• [Aim of the exercise]
Only one span of the listing below should come back. It runs from the line with "- Found alot of air" through the line with "- Found historical", and each of its lines must be reproduced exactly.

[[ Given information, beginning ]]

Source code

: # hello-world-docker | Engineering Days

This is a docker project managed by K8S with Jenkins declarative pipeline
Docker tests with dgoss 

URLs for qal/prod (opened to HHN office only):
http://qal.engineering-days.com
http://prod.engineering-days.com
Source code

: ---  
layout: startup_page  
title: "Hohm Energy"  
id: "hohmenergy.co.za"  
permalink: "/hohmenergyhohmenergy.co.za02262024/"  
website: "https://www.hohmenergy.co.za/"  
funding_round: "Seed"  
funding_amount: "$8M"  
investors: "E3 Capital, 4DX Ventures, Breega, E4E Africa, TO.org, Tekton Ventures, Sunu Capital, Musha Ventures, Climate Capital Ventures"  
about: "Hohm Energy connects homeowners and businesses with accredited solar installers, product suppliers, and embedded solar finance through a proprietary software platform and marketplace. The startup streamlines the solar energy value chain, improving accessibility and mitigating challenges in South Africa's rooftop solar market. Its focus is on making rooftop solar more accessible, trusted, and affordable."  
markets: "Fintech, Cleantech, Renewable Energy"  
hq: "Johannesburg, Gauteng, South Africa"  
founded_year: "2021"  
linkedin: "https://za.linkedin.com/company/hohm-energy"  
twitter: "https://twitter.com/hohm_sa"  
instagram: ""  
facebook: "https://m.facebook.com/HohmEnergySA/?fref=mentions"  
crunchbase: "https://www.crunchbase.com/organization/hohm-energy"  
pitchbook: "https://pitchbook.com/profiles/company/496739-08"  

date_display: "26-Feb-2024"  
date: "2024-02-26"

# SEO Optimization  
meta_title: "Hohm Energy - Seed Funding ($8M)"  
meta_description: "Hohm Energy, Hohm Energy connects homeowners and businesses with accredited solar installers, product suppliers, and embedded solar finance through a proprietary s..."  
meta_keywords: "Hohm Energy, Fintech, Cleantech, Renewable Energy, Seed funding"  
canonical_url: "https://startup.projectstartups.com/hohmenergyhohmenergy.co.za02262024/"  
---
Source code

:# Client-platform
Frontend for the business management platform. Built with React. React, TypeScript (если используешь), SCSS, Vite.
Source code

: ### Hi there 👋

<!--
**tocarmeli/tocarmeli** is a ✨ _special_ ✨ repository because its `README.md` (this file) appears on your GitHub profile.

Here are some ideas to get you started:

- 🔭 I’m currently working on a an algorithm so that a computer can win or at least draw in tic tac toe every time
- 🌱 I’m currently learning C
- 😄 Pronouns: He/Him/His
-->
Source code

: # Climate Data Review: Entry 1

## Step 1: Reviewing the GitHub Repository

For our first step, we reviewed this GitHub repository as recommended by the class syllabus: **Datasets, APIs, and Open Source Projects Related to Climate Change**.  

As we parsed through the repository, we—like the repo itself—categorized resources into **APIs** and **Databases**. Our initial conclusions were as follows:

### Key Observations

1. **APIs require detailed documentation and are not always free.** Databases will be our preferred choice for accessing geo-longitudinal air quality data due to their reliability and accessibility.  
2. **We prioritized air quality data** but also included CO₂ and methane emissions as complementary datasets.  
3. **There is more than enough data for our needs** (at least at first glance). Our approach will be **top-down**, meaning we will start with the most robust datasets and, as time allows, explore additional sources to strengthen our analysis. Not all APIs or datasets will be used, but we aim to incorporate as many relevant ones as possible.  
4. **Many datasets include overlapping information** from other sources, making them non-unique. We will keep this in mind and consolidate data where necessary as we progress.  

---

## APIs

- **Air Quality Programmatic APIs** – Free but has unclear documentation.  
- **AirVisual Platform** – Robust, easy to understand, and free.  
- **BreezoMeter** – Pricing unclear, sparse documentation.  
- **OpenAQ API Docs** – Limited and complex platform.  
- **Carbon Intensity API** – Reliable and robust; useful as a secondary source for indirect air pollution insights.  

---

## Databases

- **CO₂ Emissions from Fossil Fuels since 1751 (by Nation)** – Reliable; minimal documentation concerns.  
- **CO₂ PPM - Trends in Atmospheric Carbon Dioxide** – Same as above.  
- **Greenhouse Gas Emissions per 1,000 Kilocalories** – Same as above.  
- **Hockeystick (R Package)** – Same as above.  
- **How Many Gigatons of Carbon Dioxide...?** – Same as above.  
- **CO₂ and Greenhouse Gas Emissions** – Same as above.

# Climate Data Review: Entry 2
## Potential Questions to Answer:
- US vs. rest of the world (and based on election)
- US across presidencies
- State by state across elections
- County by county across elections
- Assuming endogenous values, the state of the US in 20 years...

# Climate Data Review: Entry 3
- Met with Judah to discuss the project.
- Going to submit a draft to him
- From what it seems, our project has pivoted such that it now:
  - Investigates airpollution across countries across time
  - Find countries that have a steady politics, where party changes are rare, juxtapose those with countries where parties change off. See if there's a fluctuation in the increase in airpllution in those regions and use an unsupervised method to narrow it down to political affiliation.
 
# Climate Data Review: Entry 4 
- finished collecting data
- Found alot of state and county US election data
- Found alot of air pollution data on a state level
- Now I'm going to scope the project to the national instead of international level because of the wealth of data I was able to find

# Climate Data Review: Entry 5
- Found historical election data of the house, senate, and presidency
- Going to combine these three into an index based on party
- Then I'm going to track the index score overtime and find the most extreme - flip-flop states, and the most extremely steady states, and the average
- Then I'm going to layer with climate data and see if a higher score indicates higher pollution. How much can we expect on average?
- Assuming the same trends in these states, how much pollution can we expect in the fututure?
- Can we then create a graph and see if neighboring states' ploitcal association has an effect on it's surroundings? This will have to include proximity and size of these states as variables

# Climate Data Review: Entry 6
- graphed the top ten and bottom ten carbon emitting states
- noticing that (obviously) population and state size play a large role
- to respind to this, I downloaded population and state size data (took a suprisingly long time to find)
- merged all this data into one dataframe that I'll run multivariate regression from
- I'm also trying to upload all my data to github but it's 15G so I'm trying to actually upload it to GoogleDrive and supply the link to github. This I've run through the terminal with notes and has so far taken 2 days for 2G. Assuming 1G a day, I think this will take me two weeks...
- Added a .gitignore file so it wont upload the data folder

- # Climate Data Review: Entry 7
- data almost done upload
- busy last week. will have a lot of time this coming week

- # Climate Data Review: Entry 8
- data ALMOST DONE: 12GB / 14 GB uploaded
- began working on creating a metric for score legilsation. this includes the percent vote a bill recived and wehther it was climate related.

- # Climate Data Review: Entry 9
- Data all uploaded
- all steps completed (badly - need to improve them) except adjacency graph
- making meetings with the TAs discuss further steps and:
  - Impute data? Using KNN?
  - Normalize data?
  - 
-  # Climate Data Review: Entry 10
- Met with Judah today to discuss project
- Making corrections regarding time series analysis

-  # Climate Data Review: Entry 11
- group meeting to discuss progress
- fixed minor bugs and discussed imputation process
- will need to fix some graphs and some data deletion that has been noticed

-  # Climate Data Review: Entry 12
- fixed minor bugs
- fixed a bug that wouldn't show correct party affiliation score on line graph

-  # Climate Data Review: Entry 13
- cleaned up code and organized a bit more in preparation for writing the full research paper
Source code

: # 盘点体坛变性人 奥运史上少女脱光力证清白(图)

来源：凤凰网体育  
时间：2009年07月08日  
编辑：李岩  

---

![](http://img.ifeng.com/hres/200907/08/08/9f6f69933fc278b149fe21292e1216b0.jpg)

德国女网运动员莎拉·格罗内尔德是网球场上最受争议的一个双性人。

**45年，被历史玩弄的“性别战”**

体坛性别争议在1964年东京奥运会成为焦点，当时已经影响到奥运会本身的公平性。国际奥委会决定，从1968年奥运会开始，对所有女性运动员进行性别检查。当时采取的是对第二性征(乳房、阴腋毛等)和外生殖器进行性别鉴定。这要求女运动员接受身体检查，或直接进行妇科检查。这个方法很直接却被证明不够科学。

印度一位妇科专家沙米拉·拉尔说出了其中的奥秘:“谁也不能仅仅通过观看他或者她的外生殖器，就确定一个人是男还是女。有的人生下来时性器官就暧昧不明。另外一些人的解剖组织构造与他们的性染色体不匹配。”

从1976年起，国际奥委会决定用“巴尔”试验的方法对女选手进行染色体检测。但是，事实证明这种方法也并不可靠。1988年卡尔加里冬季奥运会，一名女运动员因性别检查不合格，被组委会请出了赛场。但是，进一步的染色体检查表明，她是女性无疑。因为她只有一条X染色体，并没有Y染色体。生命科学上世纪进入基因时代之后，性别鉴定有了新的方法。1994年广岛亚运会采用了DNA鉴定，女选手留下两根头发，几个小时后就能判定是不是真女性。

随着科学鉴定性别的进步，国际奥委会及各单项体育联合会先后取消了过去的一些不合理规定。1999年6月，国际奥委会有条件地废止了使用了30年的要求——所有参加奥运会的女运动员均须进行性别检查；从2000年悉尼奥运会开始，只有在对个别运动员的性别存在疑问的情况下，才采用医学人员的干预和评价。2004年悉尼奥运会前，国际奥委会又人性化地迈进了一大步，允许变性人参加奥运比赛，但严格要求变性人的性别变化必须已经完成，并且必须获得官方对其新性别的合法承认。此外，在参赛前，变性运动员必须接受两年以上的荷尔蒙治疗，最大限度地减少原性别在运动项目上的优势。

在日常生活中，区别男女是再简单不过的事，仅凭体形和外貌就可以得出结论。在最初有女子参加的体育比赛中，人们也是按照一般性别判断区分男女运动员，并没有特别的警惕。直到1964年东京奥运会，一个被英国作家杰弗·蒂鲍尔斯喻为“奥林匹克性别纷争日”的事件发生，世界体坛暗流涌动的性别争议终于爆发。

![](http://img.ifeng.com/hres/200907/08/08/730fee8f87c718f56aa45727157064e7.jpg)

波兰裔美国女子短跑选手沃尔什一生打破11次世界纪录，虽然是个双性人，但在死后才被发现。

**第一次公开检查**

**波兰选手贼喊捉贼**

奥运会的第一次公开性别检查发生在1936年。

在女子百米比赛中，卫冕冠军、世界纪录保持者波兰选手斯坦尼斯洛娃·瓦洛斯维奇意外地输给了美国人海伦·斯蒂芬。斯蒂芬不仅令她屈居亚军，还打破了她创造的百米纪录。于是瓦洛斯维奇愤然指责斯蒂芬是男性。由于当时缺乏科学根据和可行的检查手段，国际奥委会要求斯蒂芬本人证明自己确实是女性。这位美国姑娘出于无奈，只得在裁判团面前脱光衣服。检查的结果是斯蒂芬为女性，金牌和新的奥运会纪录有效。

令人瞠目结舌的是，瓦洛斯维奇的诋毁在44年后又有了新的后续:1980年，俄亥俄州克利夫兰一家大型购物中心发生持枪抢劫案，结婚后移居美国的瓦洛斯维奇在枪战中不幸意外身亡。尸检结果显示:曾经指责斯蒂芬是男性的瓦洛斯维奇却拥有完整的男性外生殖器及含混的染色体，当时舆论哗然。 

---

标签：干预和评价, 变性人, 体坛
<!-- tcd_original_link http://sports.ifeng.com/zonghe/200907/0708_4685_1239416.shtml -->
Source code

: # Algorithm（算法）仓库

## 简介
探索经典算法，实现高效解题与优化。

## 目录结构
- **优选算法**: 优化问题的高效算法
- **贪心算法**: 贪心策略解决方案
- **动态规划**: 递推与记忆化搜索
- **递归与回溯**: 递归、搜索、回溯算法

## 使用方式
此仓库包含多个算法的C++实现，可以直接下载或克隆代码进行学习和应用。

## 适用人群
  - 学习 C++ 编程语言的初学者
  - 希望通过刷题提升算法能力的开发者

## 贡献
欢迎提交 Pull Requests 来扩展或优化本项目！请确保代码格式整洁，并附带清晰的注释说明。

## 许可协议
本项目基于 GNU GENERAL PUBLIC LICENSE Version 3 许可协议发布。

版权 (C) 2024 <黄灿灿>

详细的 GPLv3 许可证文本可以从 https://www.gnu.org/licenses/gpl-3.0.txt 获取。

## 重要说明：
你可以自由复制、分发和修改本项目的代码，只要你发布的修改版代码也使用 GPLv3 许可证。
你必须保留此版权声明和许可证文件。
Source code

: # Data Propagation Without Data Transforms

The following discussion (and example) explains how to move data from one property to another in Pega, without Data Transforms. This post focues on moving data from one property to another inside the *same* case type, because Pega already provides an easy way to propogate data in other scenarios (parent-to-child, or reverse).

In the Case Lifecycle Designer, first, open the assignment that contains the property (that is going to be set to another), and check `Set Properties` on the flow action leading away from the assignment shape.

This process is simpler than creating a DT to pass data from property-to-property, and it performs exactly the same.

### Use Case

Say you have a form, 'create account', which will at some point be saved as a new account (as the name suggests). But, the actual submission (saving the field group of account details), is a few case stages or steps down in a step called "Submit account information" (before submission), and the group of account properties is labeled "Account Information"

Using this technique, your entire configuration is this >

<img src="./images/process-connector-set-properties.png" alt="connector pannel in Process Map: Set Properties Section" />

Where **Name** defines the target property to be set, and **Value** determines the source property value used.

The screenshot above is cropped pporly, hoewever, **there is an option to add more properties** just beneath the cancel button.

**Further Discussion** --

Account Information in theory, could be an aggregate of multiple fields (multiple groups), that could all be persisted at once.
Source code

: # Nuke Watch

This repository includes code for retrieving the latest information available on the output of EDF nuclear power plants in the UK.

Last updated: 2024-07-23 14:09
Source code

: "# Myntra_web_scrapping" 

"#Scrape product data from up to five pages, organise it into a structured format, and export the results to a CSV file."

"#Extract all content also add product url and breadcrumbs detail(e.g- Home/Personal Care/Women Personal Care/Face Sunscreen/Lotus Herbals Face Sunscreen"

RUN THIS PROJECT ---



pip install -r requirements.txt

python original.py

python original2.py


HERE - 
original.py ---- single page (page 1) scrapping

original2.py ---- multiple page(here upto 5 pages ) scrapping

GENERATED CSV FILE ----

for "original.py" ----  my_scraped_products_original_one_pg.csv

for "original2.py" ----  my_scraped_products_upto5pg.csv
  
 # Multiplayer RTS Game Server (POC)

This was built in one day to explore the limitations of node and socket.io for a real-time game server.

[[ Given information, end ]]

• [Exercise result]
- Found alot of air pollution data on a state level
- Now I'm going to scope the project to the national instead of international level because of the wealth of data I was able to find

# Climate Data Review: Entry 5
- Found historical election data of the house, senate, and presidency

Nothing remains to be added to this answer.